India lost a whopping $123 billion in black money during 2001-2010, making it the eighth largest victim of illicit financial outflow, a US-based research and advocacy organisation said in a report.

However, India’s black money loss of $123 billion in 10 years is far less than that of China, which, according to the report, suffered a loss of $2.74 trillion during the same period (2001 to 2010), followed by Mexico ($476 billion), Malaysia ($285 billion), Saudi Arabia ($201 billion), Russia ($152 billion), the Philippines ($138 billion) and Nigeria ($129 billion).

According to the ‘Illicit Financial Flows from Developing Countries: 2001-2010’, released by the Global Financial Integrity (GFI), India is the eighth largest victim of black money losses. It is also the only South Asian country to figure in the top 20 list of such nations.

In 2010 alone, the Indian economy suffered $1.6 billion in illicit financial outflows.

“$123 billion is a massive amount of money for the Indian economy to lose,” said Dev Kar, GFI lead economist and co-author of the report.

“It has very real consequences for Indian citizens. This is more than $100 billion which could have been used to invest in education, healthcare, and upgrade the nations’ infrastructure. Perhaps last summer’s electrical blackout would have been avoided if some of this money had remained in India and had been used to invest in the nation’s power grid,” he said.

While progress has been made in recent years, India continues to lose a large amount of wealth to illicit financial outflows, said GFI director Raymond Baker.

“Much focus has been paid in the media on recovering the Indian black money that has already been lost. This focus is for naught as long as the Indian economy continues to hemorrhage illicit money. Policymakers and commentators should make curtailing the ongoing outflow of money priority number one,” he said. 

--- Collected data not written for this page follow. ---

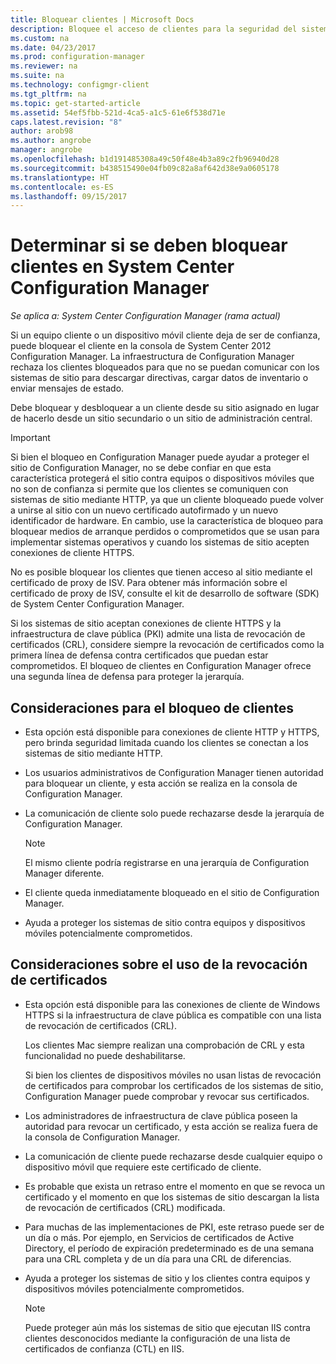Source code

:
 ```yaml
---
title: Bloquear clientes | Microsoft Docs
description: Bloquee el acceso de clientes para la seguridad del sistema mediante System Center Configuration Manager.
ms.custom: na
ms.date: 04/23/2017
ms.prod: configuration-manager
ms.reviewer: na
ms.suite: na
ms.technology: configmgr-client
ms.tgt_pltfrm: na
ms.topic: get-started-article
ms.assetid: 54ef5fbb-521d-4ca5-a1c5-61e6f538d71e
caps.latest.revision: "8"
author: arob98
ms.author: angrobe
manager: angrobe
ms.openlocfilehash: b1d191485308a49c50f48e4b3a89c2fb96940d28
ms.sourcegitcommit: b438515490e04fb09c82a8af642d38e9a0605178
ms.translationtype: HT
ms.contentlocale: es-ES
ms.lasthandoff: 09/15/2017
---
```

# <a name="determine-whether-to-block-clients-in-system-center-configuration-manager"></a>Determinar si se deben bloquear clientes en System Center Configuration Manager

*Se aplica a: System Center Configuration Manager (rama actual)*

Si un equipo cliente o un dispositivo móvil cliente deja de ser de confianza, puede bloquear el cliente en la consola de System Center 2012 Configuration Manager. La infraestructura de Configuration Manager rechaza los clientes bloqueados para que no se puedan comunicar con los sistemas de sitio para descargar directivas, cargar datos de inventario o enviar mensajes de estado.  

 Debe bloquear y desbloquear a un cliente desde su sitio asignado en lugar de hacerlo desde un sitio secundario o un sitio de administración central.  

> [!IMPORTANT]  
>  Si bien el bloqueo en Configuration Manager puede ayudar a proteger el sitio de Configuration Manager, no se debe confiar en que esta característica protegerá el sitio contra equipos o dispositivos móviles que no son de confianza si permite que los clientes se comuniquen con sistemas de sitio mediante HTTP, ya que un cliente bloqueado puede volver a unirse al sitio con un nuevo certificado autofirmado y un nuevo identificador de hardware. En cambio, use la característica de bloqueo para bloquear medios de arranque perdidos o comprometidos que se usan para implementar sistemas operativos y cuando los sistemas de sitio acepten conexiones de cliente HTTPS.  

 No es posible bloquear los clientes que tienen acceso al sitio mediante el certificado de proxy de ISV. Para obtener más información sobre el certificado de proxy de ISV, consulte el kit de desarrollo de software (SDK) de System Center Configuration Manager.  

 Si los sistemas de sitio aceptan conexiones de cliente HTTPS y la infraestructura de clave pública (PKI) admite una lista de revocación de certificados (CRL), considere siempre la revocación de certificados como la primera línea de defensa contra certificados que puedan estar comprometidos. El bloqueo de clientes en Configuration Manager ofrece una segunda línea de defensa para proteger la jerarquía.  

##  <a name="BKMK_Block_vs_CRL"></a> Consideraciones para el bloqueo de clientes  

-   Esta opción está disponible para conexiones de cliente HTTP y HTTPS, pero brinda seguridad limitada cuando los clientes se conectan a los sistemas de sitio mediante HTTP.  

-   Los usuarios administrativos de Configuration Manager tienen autoridad para bloquear un cliente, y esta acción se realiza en la consola de Configuration Manager.  

-   La comunicación de cliente solo puede rechazarse desde la jerarquía de Configuration Manager.  

    > [!NOTE]  
    >  El mismo cliente podría registrarse en una jerarquía de Configuration Manager diferente.  

-   El cliente queda inmediatamente bloqueado en el sitio de Configuration Manager.  

-   Ayuda a proteger los sistemas de sitio contra equipos y dispositivos móviles potencialmente comprometidos.  

## <a name="considerations-for-using-certificate-revocation"></a>Consideraciones sobre el uso de la revocación de certificados  

-   Esta opción está disponible para las conexiones de cliente de Windows HTTPS si la infraestructura de clave pública es compatible con una lista de revocación de certificados (CRL).  

     Los clientes Mac siempre realizan una comprobación de CRL y esta funcionalidad no puede deshabilitarse.  

     Si bien los clientes de dispositivos móviles no usan listas de revocación de certificados para comprobar los certificados de los sistemas de sitio, Configuration Manager puede comprobar y revocar sus certificados.  

-   Los administradores de infraestructura de clave pública poseen la autoridad para revocar un certificado, y esta acción se realiza fuera de la consola de Configuration Manager.  

-   La comunicación de cliente puede rechazarse desde cualquier equipo o dispositivo móvil que requiere este certificado de cliente.  

-   Es probable que exista un retraso entre el momento en que se revoca un certificado y el momento en que los sistemas de sitio descargan la lista de revocación de certificados (CRL) modificada.  

-   Para muchas de las implementaciones de PKI, este retraso puede ser de un día o más. Por ejemplo, en Servicios de certificados de Active Directory, el período de expiración predeterminado es de una semana para una CRL completa y de un día para una CRL de diferencias.  

-   Ayuda a proteger los sistemas de sitio y los clientes contra equipos y dispositivos móviles potencialmente comprometidos.  

    > [!NOTE]  
    >  Puede proteger aún más los sistemas de sitio que ejecutan IIS contra clientes desconocidos mediante la configuración de una lista de certificados de confianza (CTL) en IIS.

India among top 10 in illicit fund outflows

The developing world lost nearly one trillion dollars in illicit capital outflows in 2010 due to corruption, tax evasion, and other financial crimes not involving cash transactions, according to a new report released by a global financial watchdog group.

The GFI says in its latest report that illicit financial outflows cost the developing world $859 billion in 2010, up 11 per cent from 2009. Over the decade spanning 2001 through 2010, the developing world lost a total of $5.86 trillion, the group claims.

“Astronomical sums of dirty money continue to flow out of the developing world and into offshore tax havens and developed country banks,” said GFI’s director Raymond Baker.

With an illegal capital outflow of $420 billion, China accounted for almost half of the dirty money that flowed into tax havens and Western banks in 2010. Malaysia and Mexico followed China with outflows of $64 billion and $51 billion, respectively.

Illicit financial flows have increased in every region of developing countries, the GFI notes.